Beautiful work again, Josh. - When you do a mirror edge, do you automatically add a microbevel? Or do you see it as an additional option? I find myself always doing it now primarily because I've read so many times that it further stabilizes an apex by helping to prevent chipping. I haven't decided if it's overkill or genuinely necessary...because I've been able to achieve "scary sharp" both ways.

You do some mighty fine work yourself my friend ;) Most of the time I will increase the angle by 1 dps and microbevel extremely lightly just to be sure I'm hitting the apex w/ my finest stone but other than that - on mirrored edges - I don't. I will, soon, be beginning to push my edges down to 8-10 dps w/ microbevels and see how they hold up to semi-hard use. Should be fun =)

Keep in mind; a knife edge can be @ a high degree of polish and still not be sharp.
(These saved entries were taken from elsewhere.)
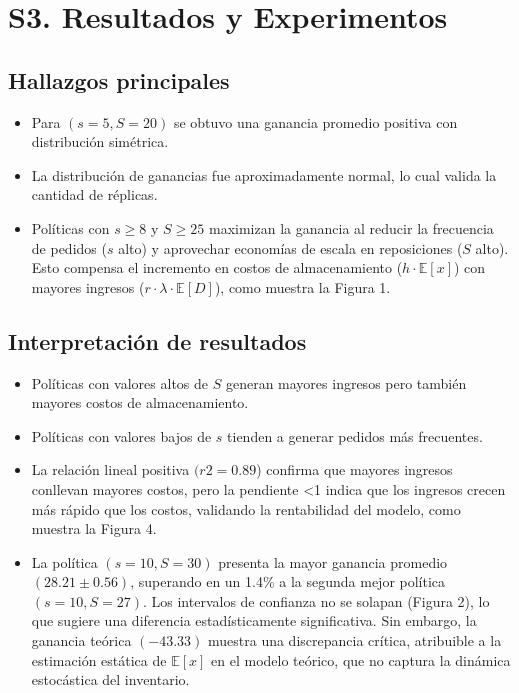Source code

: \documentclass{report}
\begin{document}
\section*{S3. Resultados y Experimentos}

\subsection*{Hallazgos principales}

\begin{itemize}
\item Para \((s=5, S=20)\) se obtuvo una ganancia promedio positiva con distribución simétrica.
\item La distribución de ganancias fue aproximadamente normal, lo cual valida la cantidad de 
réplicas.
\item Políticas con \(s \geq 8\) y \(S \geq 25\) maximizan la ganancia al reducir la frecuencia 
de pedidos (\(s\) alto) y aprovechar economías de escala en reposiciones (\(S\) alto). Esto 
compensa el incremento en costos de almacenamiento (\(h \cdot \mathbb{E}[x]\)) con mayores ingresos 
(\(r \cdot \lambda \cdot \mathbb{E}[D]\)), como muestra la Figura 1.
\end{itemize}

\subsection*{Interpretación de resultados}

\begin{itemize}
\item Políticas con valores altos de \(S\) generan mayores ingresos pero también mayores 
costos de almacenamiento.
\item Políticas con valores bajos de \(s\) tienden a generar pedidos más frecuentes.
\item La relación lineal positiva \((r2=0.89\)) confirma que mayores ingresos conllevan mayores 
costos, pero la pendiente <1 indica que los ingresos crecen más rápido que los costos, 
validando la rentabilidad del modelo, como muestra la Figura 4.
\item La política \((s=10,S=30)\) presenta la mayor ganancia promedio \((28.21\pm 0.56)\), superando en un 
1.4\% a la segunda mejor política \((s=10,S=27)\). Los intervalos de confianza no se solapan (Figura 2), 
lo que sugiere una diferencia estadísticamente significativa. Sin embargo, la ganancia teórica 
\((-43.33)\) muestra una discrepancia crítica, atribuible a la estimación estática de \(\mathbb{E}[x]\) en el modelo 
teórico, que no captura la dinámica estocástica del inventario.
\end{itemize}
\end{document}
The apex does not reflect an image and in the end, its the condition of the apex that matters.

Fred

Very true Fred, the apex is what matters most. Over stropping can kill it as well as round it so much it's ineffective. You can have a pretty bevel w/ zero performance which is not what we are after!

One more for you guys: My Calton Cutlery 440C Necker, also at 13k.


If i didn't know better, that looks like a mighty thick edge for Joe Calton's knives... but if I remember correctly you set your edges at about 8 dps no? Very nice indeed.
 
Why stop at the edge??? :)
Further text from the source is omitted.